-- Opening Marker --

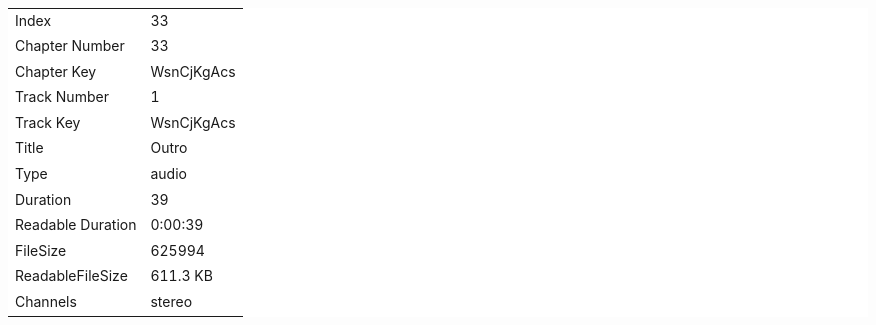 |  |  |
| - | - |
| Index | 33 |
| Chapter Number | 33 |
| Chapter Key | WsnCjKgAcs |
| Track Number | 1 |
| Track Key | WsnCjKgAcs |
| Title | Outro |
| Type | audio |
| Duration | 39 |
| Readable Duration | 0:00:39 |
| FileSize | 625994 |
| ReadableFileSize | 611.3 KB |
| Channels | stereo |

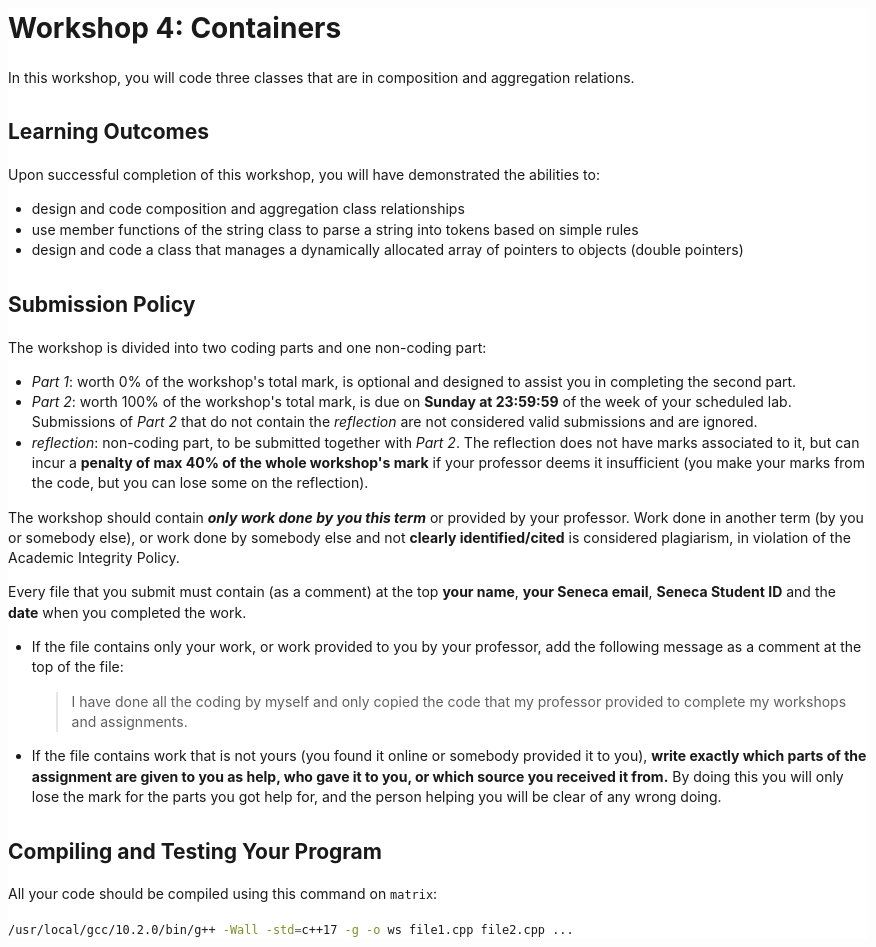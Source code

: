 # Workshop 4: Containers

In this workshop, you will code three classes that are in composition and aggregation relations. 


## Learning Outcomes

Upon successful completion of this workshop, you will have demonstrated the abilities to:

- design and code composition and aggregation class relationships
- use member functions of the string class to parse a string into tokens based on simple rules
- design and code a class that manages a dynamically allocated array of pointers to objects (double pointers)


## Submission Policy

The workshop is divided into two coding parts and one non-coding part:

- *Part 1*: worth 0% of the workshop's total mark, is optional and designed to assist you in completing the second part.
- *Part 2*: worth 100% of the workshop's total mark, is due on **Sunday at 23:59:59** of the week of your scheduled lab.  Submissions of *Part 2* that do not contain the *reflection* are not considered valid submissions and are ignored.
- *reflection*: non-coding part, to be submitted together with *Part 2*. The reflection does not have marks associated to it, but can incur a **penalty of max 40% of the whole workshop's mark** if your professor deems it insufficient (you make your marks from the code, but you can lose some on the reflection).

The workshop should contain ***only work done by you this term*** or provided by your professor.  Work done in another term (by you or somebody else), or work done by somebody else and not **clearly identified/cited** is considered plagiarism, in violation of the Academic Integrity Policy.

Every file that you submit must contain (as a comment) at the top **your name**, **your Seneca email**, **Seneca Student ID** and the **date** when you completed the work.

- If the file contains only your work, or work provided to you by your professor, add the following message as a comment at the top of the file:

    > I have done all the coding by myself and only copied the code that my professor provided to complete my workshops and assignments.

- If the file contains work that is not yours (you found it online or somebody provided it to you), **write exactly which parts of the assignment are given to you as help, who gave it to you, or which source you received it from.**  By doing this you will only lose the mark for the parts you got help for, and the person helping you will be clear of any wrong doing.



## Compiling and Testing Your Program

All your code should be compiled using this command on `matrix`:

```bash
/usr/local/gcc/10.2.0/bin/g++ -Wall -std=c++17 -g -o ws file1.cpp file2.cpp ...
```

-- Closing Marker --
-- Opening Marker --

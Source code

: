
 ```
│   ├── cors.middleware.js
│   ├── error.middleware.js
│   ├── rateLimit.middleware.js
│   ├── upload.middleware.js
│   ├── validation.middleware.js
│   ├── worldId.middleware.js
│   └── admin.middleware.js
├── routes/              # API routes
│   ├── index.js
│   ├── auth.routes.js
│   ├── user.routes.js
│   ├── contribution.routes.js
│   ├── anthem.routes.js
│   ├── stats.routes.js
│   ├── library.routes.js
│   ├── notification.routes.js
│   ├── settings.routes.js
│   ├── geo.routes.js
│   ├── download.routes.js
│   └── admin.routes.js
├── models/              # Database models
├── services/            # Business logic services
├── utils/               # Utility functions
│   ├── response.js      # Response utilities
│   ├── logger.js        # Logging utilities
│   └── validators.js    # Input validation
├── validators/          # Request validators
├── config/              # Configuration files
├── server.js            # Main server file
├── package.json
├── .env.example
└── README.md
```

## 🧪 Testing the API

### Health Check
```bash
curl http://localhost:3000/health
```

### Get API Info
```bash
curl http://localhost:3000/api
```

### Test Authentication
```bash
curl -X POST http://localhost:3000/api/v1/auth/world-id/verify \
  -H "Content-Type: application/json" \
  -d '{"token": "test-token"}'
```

-- Closing Marker --
-- Opening Marker --

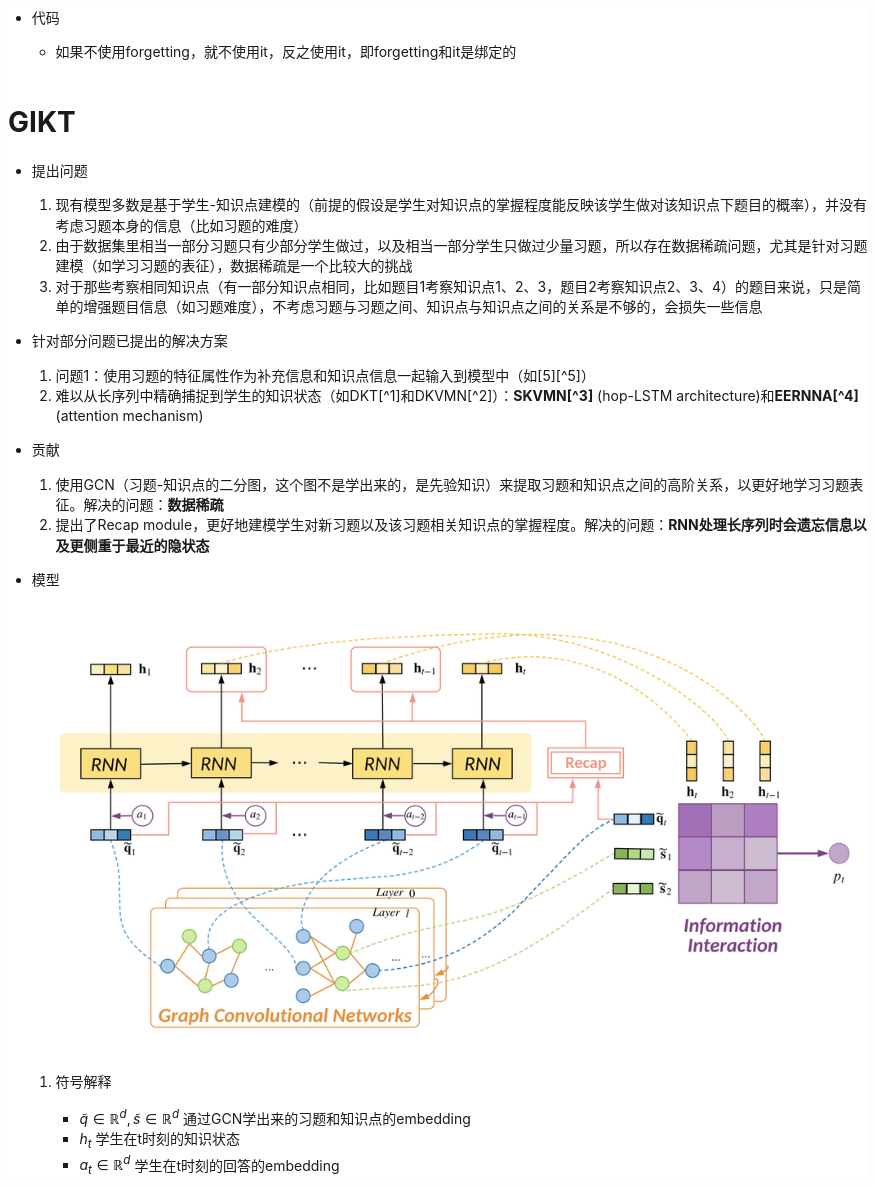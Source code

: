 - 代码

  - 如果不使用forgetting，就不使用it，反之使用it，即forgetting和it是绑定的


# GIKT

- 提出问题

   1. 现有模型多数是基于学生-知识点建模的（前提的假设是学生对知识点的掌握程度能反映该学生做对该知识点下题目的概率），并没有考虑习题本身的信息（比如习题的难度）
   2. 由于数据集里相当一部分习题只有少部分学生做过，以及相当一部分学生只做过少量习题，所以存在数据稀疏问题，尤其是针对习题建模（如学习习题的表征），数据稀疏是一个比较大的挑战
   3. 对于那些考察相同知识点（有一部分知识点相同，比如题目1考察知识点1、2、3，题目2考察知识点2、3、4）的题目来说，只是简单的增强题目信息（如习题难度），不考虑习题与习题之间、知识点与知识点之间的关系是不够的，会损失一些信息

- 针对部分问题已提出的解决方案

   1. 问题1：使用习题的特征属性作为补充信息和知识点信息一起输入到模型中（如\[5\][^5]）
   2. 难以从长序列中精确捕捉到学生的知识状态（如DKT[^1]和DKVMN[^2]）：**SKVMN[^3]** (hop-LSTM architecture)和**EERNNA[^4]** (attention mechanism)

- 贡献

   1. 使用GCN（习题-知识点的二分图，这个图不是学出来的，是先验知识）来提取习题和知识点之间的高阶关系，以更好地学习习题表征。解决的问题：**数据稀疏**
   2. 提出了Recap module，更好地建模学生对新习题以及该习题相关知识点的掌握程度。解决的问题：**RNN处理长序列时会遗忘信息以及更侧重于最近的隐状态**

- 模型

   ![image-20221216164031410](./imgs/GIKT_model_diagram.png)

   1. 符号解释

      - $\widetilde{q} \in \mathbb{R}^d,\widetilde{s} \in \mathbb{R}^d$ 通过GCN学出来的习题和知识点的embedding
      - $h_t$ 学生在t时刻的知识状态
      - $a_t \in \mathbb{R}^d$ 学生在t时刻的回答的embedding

-- Closing Marker --

Your assignment ->
Print everything from the line with "FileSize | 625994 |" down to the line with "- design and code composition" in the entries above, both lines included and nothing more, without the pictures.

Answer to the exercise ->
| FileSize | 625994 |
| ReadableFileSize | 611.3 KB |
| Channels | stereo |

Source code

: # Workshop 4: Containers

In this workshop, you will code three classes that are in composition and aggregation relations. 


## Learning Outcomes

Upon successful completion of this workshop, you will have demonstrated the abilities to:

- design and code composition and aggregation class relationships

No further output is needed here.